Analysis of affordable housing minimum income requirements versus median income by census tract.
Background: For a long time, I wanted to do some empirical analysis looking at just how affordable "affordable housing" is in New York City. Affordable housing designations are based on Area Median Income, which is a federal designation encompassing the entire Greater New York area, and so is not very useful at a more granular level. So, NYC uses percentage of AMI to determine affordability designations. These affordability designations (besides the lowest & highest) have a range of incomes they apply to — meaning there is a minimum income and maximum income to qualify for 'x' type of affordable housing unit. AMI also varies based on family size. In past research and reporting I've done, I've noticed that the minimum income requirement for some units appears fairly high, and not necessarily affordable for those in the immediate area. So I set out to test whether or not this is the case and, if it is, how common or uncommon it is.
What I did: Using NYC Open Data on all Housing For New York affordable housing units built since 2014, I compared the minimum income requirements of the most common affordability designation in a given census tract with the median income in said census tract. Essentially, I wanted to answer: are the majority of affordable housing units built in a given area truly affordable for an average person/family who lives there?

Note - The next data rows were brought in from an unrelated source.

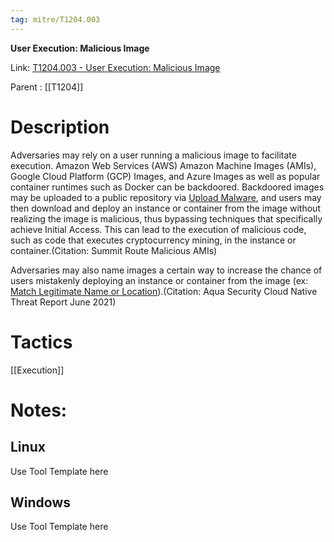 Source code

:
```yaml
---
tag: mitre/T1204.003
---
```


**User Execution: Malicious Image**

Link: [T1204.003 - User Execution: Malicious Image](https://attack.mitre.org/techniques/T1204/003)

Parent : [[T1204]]


# Description

Adversaries may rely on a user running a malicious image to facilitate execution. Amazon Web Services (AWS) Amazon Machine Images (AMIs), Google Cloud Platform (GCP) Images, and Azure Images as well as popular container runtimes such as Docker can be backdoored. Backdoored images may be uploaded to a public repository via [Upload Malware](https://attack.mitre.org/techniques/T1608/001), and users may then download and deploy an instance or container from the image without realizing the image is malicious, thus bypassing techniques that specifically achieve Initial Access. This can lead to the execution of malicious code, such as code that executes cryptocurrency mining, in the instance or container.(Citation: Summit Route Malicious AMIs)

Adversaries may also name images a certain way to increase the chance of users mistakenly deploying an instance or container from the image (ex: [Match Legitimate Name or Location](https://attack.mitre.org/techniques/T1036/005)).(Citation: Aqua Security Cloud Native Threat Report June 2021)

# Tactics


[[Execution]]


# Notes:

## Linux

Use Tool Template here

## Windows

Use Tool Template here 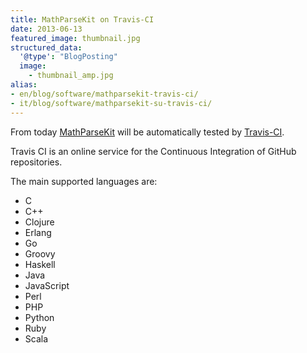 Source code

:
 ```yaml
---
title: MathParseKit on Travis-CI
date: 2013-06-13
featured_image: thumbnail.jpg
structured_data:
  '@type': "BlogPosting"
  image:
    - thumbnail_amp.jpg
alias:
- en/blog/software/mathparsekit-travis-ci/
- it/blog/software/mathparsekit-su-travis-ci/
---
```

From today [MathParseKit][mpk-github-url] will be automatically tested by [Travis-CI][travis-ci-url].

Travis CI is an online service for the Continuous Integration of GitHub repositories.

The main supported languages are:
- C
- C++
- Clojure
- Erlang
- Go
- Groovy
- Haskell
- Java
- JavaScript
- Perl
- PHP
- Python
- Ruby
- Scala

[mpk-github-url]: http://github.com/B3rn475/MathParseKit
[travis-ci-url]: https://travis-ci.org/
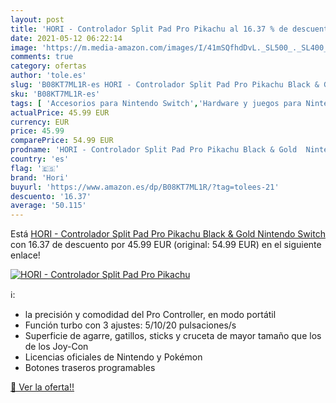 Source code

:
 ```yaml
---
layout: post
title: 'HORI - Controlador Split Pad Pro Pikachu al 16.37 % de descuento'
date: 2021-05-12 06:22:14
image: 'https://m.media-amazon.com/images/I/41mSQfhdDvL._SL500_._SL400_.jpg'
comments: true
category: ofertas
author: 'tole.es'
slug: 'B08KT7ML1R-es HORI - Controlador Split Pad Pro Pikachu Black & Gold...'
sku: 'B08KT7ML1R-es'
tags: [ 'Accesorios para Nintendo Switch','Hardware y juegos para Nintendo Switch','Mandos para Nintendo Switch','Videojuegos','hori','nintendo', ]
actualPrice: 45.99 EUR
currency: EUR
price: 45.99
comparePrice: 54.99 EUR
prodname: 'HORI - Controlador Split Pad Pro Pikachu Black & Gold  Nintendo Switch '
country: 'es'
flag: '🇪🇸'
brand: 'Hori'
buyurl: 'https://www.amazon.es/dp/B08KT7ML1R/?tag=tolees-21'
descuento: '16.37'
average: '50.115'
---
```


Está [HORI - Controlador Split Pad Pro Pikachu Black & Gold  Nintendo Switch ](https://www.amazon.es/dp/B08KT7ML1R/?tag=tolees-21) con 16.37 de descuento por 45.99 EUR (original: 54.99 EUR) en el siguiente enlace!

[![HORI - Controlador Split Pad Pro Pikachu](https://m.media-amazon.com/images/I/41mSQfhdDvL._SL500_._SL400_.jpg)](https://www.amazon.es/dp/B08KT7ML1R/?tag=tolees-21)

ℹ️:

- la precisión y comodidad del Pro Controller, en modo portátil
- Función turbo con 3 ajustes: 5/10/20 pulsaciones/s
- Superficie de agarre, gatillos, sticks y cruceta de mayor tamaño que los de los Joy-Con
- Licencias oficiales de Nintendo y Pokémon
- Botones traseros programables

[🛒 Ver la oferta!!](https://www.amazon.es/dp/B08KT7ML1R/?tag=tolees-21)

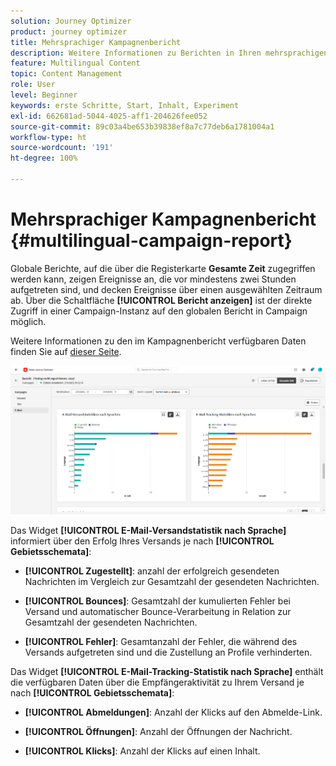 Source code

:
 ```yaml
---
solution: Journey Optimizer
product: journey optimizer
title: Mehrsprachiger Kampagnenbericht
description: Weitere Informationen zu Berichten in Ihren mehrsprachigen Inhalten in Journey Optimizer
feature: Multilingual Content
topic: Content Management
role: User
level: Beginner
keywords: erste Schritte, Start, Inhalt, Experiment
exl-id: 662681ad-5044-4025-aff1-204626fee052
source-git-commit: 89c03a4be653b39838ef8a7c77deb6a1781004a1
workflow-type: ht
source-wordcount: '191'
ht-degree: 100%

---
```


# Mehrsprachiger Kampagnenbericht {#multilingual-campaign-report}

Globale Berichte, auf die über die Registerkarte **Gesamte Zeit** zugegriffen werden kann, zeigen Ereignisse an, die vor mindestens zwei Stunden aufgetreten sind, und decken Ereignisse über einen ausgewählten Zeitraum ab. Über die Schaltfläche **[!UICONTROL Bericht anzeigen]** ist der direkte Zugriff in einer Campaign-Instanz auf den globalen Bericht in Campaign möglich.

Weitere Informationen zu den im Kampagnenbericht verfügbaren Daten finden Sie auf [dieser Seite](../reports/campaign-global-report.md).

![](assets/report_multilingual.png)

Das Widget **[!UICONTROL E-Mail-Versandstatistik nach Sprache]** informiert über den Erfolg Ihres Versands je nach **[!UICONTROL Gebietsschemata]**:

* **[!UICONTROL Zugestellt]**: anzahl der erfolgreich gesendeten Nachrichten im Vergleich zur Gesamtzahl der gesendeten Nachrichten.

* **[!UICONTROL Bounces]**: Gesamtzahl der kumulierten Fehler bei Versand und automatischer Bounce-Verarbeitung in Relation zur Gesamtzahl der gesendeten Nachrichten.

* **[!UICONTROL Fehler]**: Gesamtanzahl der Fehler, die während des Versands aufgetreten sind und die Zustellung an Profile verhinderten.

Das Widget **[!UICONTROL E-Mail-Tracking-Statistik nach Sprache]** enthält die verfügbaren Daten über die Empfängeraktivität zu Ihrem Versand je nach **[!UICONTROL Gebietsschemata]**:

* **[!UICONTROL Abmeldungen]**: Anzahl der Klicks auf den Abmelde-Link.

* **[!UICONTROL Öffnungen]**: Anzahl der Öffnungen der Nachricht.

* **[!UICONTROL Klicks]**: Anzahl der Klicks auf einen Inhalt.
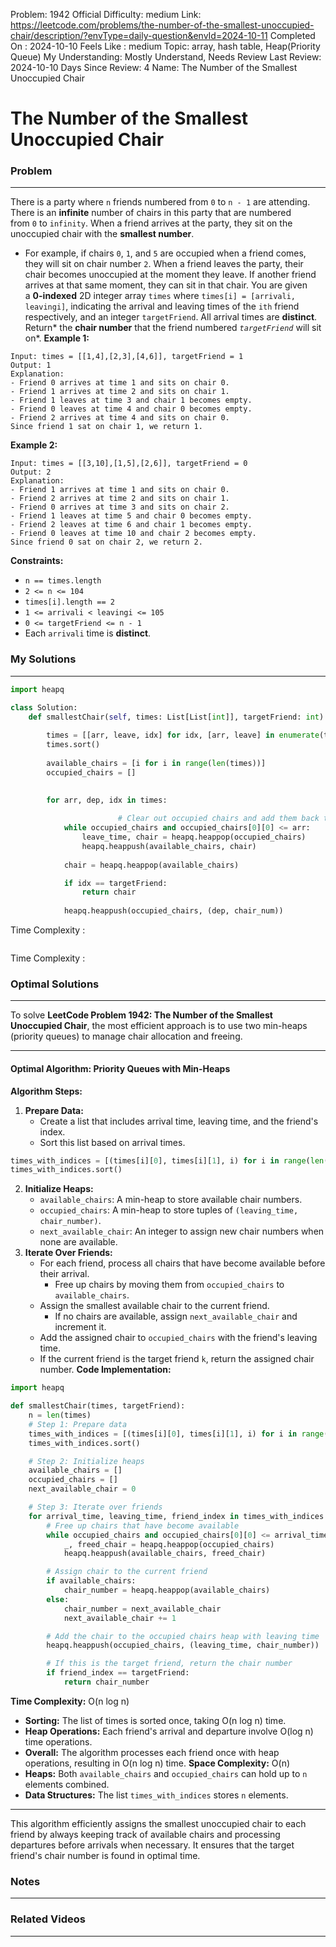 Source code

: Problem: 1942
Official Difficulty: medium
Link: https://leetcode.com/problems/the-number-of-the-smallest-unoccupied-chair/description/?envType=daily-question&envId=2024-10-11
Completed On : 2024-10-10
Feels Like : medium
Topic: array, hash table, Heap(Priority Queue)
My Understanding: Mostly Understand, Needs Review
Last Review: 2024-10-10
Days Since Review: 4
Name: The Number of the Smallest Unoccupied Chair

# The Number of the Smallest Unoccupied Chair
### Problem
___
There is a party where `n` friends numbered from `0` to `n - 1` are attending. There is an **infinite** number of chairs in this party that are numbered from `0` to `infinity`. When a friend arrives at the party, they sit on the unoccupied chair with the **smallest number**.
- For example, if chairs `0`, `1`, and `5` are occupied when a friend comes, they will sit on chair number `2`.
When a friend leaves the party, their chair becomes unoccupied at the moment they leave. If another friend arrives at that same moment, they can sit in that chair.
You are given a **0-indexed** 2D integer array `times` where `times[i] = [arrivali, leavingi]`, indicating the arrival and leaving times of the `ith` friend respectively, and an integer `targetFriend`. All arrival times are **distinct**.
Return* the ****chair number**** that the friend numbered *`targetFriend`* will sit on*.
**Example 1:**
```plain text
Input: times = [[1,4],[2,3],[4,6]], targetFriend = 1
Output: 1
Explanation:
- Friend 0 arrives at time 1 and sits on chair 0.
- Friend 1 arrives at time 2 and sits on chair 1.
- Friend 1 leaves at time 3 and chair 1 becomes empty.
- Friend 0 leaves at time 4 and chair 0 becomes empty.
- Friend 2 arrives at time 4 and sits on chair 0.
Since friend 1 sat on chair 1, we return 1.

```
**Example 2:**
```plain text
Input: times = [[3,10],[1,5],[2,6]], targetFriend = 0
Output: 2
Explanation:
- Friend 1 arrives at time 1 and sits on chair 0.
- Friend 2 arrives at time 2 and sits on chair 1.
- Friend 0 arrives at time 3 and sits on chair 2.
- Friend 1 leaves at time 5 and chair 0 becomes empty.
- Friend 2 leaves at time 6 and chair 1 becomes empty.
- Friend 0 leaves at time 10 and chair 2 becomes empty.
Since friend 0 sat on chair 2, we return 2.

```
**Constraints:**
- `n == times.length`
- `2 <= n <= 104`
- `times[i].length == 2`
- `1 <= arrivali < leavingi <= 105`
- `0 <= targetFriend <= n - 1`
- Each `arrivali` time is **distinct**.
### My Solutions
___
```python
import heapq

class Solution:
    def smallestChair(self, times: List[List[int]], targetFriend: int) -> int:
        
        times = [[arr, leave, idx] for idx, [arr, leave] in enumerate(times)]
        times.sort()
        
        available_chairs = [i for i in range(len(times))]  
        occupied_chairs = []   
        

        for arr, dep, idx in times:
						
						# Clear out occupied chairs and add them back to availkab
            while occupied_chairs and occupied_chairs[0][0] <= arr:
                leave_time, chair = heapq.heappop(occupied_chairs)
                heapq.heappush(available_chairs, chair)
            
            chair = heapq.heappop(available_chairs)

            if idx == targetFriend:
                return chair
            
            heapq.heappush(occupied_chairs, (dep, chair_num))
```

Time Complexity :
```python

```

Time Complexity : 
### Optimal Solutions
___
To solve **LeetCode Problem 1942: The Number of the Smallest Unoccupied Chair**, the most efficient approach is to use two min-heaps (priority queues) to manage chair allocation and freeing.
___
#### **Optimal Algorithm: Priority Queues with Min-Heaps**
**Algorithm Steps:**
1. **Prepare Data:**
	- Create a list that includes arrival time, leaving time, and the friend's index.
	- Sort this list based on arrival times.
```python
times_with_indices = [(times[i][0], times[i][1], i) for i in range(len(times))]
times_with_indices.sort()

```
2. **Initialize Heaps:**
	- `available_chairs`: A min-heap to store available chair numbers.
	- `occupied_chairs`: A min-heap to store tuples of `(leaving_time, chair_number)`.
	- `next_available_chair`: An integer to assign new chair numbers when none are available.
3. **Iterate Over Friends:**
	- For each friend, process all chairs that have become available before their arrival.
		- Free up chairs by moving them from `occupied_chairs` to `available_chairs`.
	- Assign the smallest available chair to the current friend.
		- If no chairs are available, assign `next_available_chair` and increment it.
	- Add the assigned chair to `occupied_chairs` with the friend's leaving time.
	- If the current friend is the target friend `k`, return the assigned chair number.
**Code Implementation:**
```python
import heapq

def smallestChair(times, targetFriend):
    n = len(times)
    # Step 1: Prepare data
    times_with_indices = [(times[i][0], times[i][1], i) for i in range(n)]
    times_with_indices.sort()

    # Step 2: Initialize heaps
    available_chairs = []
    occupied_chairs = []
    next_available_chair = 0

    # Step 3: Iterate over friends
    for arrival_time, leaving_time, friend_index in times_with_indices:
        # Free up chairs that have become available
        while occupied_chairs and occupied_chairs[0][0] <= arrival_time:
            _, freed_chair = heapq.heappop(occupied_chairs)
            heapq.heappush(available_chairs, freed_chair)

        # Assign chair to the current friend
        if available_chairs:
            chair_number = heapq.heappop(available_chairs)
        else:
            chair_number = next_available_chair
            next_available_chair += 1

        # Add the chair to the occupied chairs heap with leaving time
        heapq.heappush(occupied_chairs, (leaving_time, chair_number))

        # If this is the target friend, return the chair number
        if friend_index == targetFriend:
            return chair_number

```
**Time Complexity:** O(n log n)
- **Sorting:** The list of times is sorted once, taking O(n log n) time.
- **Heap Operations:** Each friend's arrival and departure involve O(log n) time operations.
- **Overall:** The algorithm processes each friend once with heap operations, resulting in O(n log n) time.
**Space Complexity:** O(n)
- **Heaps:** Both `available_chairs` and `occupied_chairs` can hold up to `n` elements combined.
- **Data Structures:** The list `times_with_indices` stores `n` elements.
___
This algorithm efficiently assigns the smallest unoccupied chair to each friend by always keeping track of available chairs and processing departures before arrivals when necessary. It ensures that the target friend's chair number is found in optimal time.
### Notes
___
 
### Related Videos 
___
[]()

I used two modes of analysis. Both used the mode affordability designation for the minimum income requriement calculation. (1) Used the mode family size to compute the minimum income requirement based on the AMI value for the mode family size and then compared that to the median income of that family size for the given census tract. (2) Computed a weighted average which compared the minimum income requirement vs the median income for each family size and weighted it based on the proportion of the population of that family size in the given census tract.
There are three main problems with the datasets used: (1) The NYC Open Data dataset on Housing For New York units is missing the census tract information for a decent amount of them, and although I wrote a code that could have used other information to get the census tract, it seems most of those missing their census tract are also missing other key location identifiers. (2) There is some missing data in the median income dataset I used from the census. To solve this, I imputed data by taking the average of the two nearest census tracts for any missing values. This is definitely an imperfect solution but the only one I could think of. (3) Census data on family size only goes to 7 while AMI goes to 8.
Due to the above issues, this analysis definitely has some limitations and should not be taken at face value. But it is still an intersting and useful exercise, and if I do find the time to obtain more complete data the code could provide much more robust insights into the central question.